What you will do
Please copy the records exactly as they appear, with all pictures left out.

Materials provided
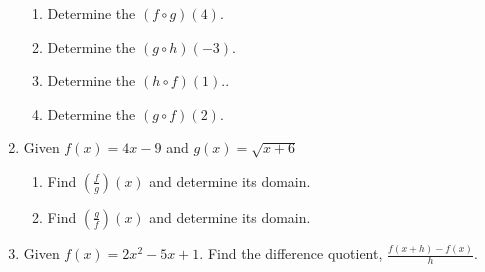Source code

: \begin{enumerate}
\begin{enumerate}
\item Determine the $(f\circ g)(4)$.\vfill
\item Determine the $(g\circ h)(-3)$.\vfill
\item Determine the $(h\circ f)(1)$..\vfill
\item Determine the $(g\circ f)(2)$.\vfill
\end{enumerate}


\clearpage

\item Given $f(x)=4x-9$ and $g(x)=\sqrt{x+6}$
\begin{enumerate}
\item Find $\displaystyle\left(\frac{f}{g}\right)(x)$ and determine its domain.
\vfill
\item Find $\displaystyle\left(\frac{g}{f}\right)(x)$ and determine its domain.
\vfill
\end{enumerate}

\item Given $f(x)=2x^2-5x+1$.  Find the difference quotient, $\displaystyle \frac{f(x+h)-f(x)}{h}$.
\vfill
\vfill



\end{enumerate}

Your response
Source code

: \begin{enumerate}
\begin{enumerate}
\item Determine the $(f\circ g)(4)$.\vfill
\item Determine the $(g\circ h)(-3)$.\vfill
\item Determine the $(h\circ f)(1)$..\vfill
\item Determine the $(g\circ f)(2)$.\vfill
\end{enumerate}


\clearpage

\item Given $f(x)=4x-9$ and $g(x)=\sqrt{x+6}$
\begin{enumerate}
\item Find $\displaystyle\left(\frac{f}{g}\right)(x)$ and determine its domain.
\vfill
\item Find $\displaystyle\left(\frac{g}{f}\right)(x)$ and determine its domain.
\vfill
\end{enumerate}

\item Given $f(x)=2x^2-5x+1$.  Find the difference quotient, $\displaystyle \frac{f(x+h)-f(x)}{h}$.
\vfill
\vfill



\end{enumerate}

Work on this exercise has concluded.